Dataset excerpts
########################################
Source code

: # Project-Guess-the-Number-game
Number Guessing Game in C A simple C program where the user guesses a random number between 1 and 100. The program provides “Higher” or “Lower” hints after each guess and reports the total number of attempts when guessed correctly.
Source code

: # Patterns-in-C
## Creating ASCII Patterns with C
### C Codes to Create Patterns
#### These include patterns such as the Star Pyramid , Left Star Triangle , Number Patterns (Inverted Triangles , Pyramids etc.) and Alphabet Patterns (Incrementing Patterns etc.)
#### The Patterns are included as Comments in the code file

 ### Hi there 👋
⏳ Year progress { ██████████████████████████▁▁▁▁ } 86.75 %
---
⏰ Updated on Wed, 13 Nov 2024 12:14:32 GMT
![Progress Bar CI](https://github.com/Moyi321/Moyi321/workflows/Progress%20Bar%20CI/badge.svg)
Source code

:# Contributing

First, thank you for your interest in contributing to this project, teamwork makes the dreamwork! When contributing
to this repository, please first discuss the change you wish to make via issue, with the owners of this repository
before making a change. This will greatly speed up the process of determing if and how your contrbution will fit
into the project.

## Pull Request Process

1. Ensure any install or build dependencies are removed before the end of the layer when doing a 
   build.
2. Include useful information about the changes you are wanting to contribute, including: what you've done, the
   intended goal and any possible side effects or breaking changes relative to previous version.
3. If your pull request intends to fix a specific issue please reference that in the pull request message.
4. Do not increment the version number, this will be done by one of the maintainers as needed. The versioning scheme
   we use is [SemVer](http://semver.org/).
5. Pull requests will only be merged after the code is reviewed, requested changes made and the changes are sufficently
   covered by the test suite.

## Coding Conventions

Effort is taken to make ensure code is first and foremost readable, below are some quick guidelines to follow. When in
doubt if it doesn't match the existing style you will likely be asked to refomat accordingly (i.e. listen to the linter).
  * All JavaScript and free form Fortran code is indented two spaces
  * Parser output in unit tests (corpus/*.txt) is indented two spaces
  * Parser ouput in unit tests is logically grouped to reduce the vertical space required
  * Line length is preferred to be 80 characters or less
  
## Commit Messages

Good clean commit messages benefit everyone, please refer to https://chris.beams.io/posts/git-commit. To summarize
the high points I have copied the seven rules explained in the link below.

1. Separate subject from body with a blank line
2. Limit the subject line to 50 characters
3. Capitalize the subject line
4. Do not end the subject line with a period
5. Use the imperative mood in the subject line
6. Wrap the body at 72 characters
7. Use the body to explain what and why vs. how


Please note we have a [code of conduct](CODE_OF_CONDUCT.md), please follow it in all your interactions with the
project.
########################################
:: Required action ::
In the records above, the line with "to this repository, please" marks the start and the line with "4. Do not increment" marks the end; copy that stretch exactly, both lines included, and nothing else.

:: Response to the exercise ::
to this repository, please first discuss the change you wish to make via issue, with the owners of this repository
before making a change. This will greatly speed up the process of determing if and how your contrbution will fit
into the project.

## Pull Request Process

1. Ensure any install or build dependencies are removed before the end of the layer when doing a 
   build.
2. Include useful information about the changes you are wanting to contribute, including: what you've done, the
   intended goal and any possible side effects or breaking changes relative to previous version.
3. If your pull request intends to fix a specific issue please reference that in the pull request message.
4. Do not increment the version number, this will be done by one of the maintainers as needed. The versioning scheme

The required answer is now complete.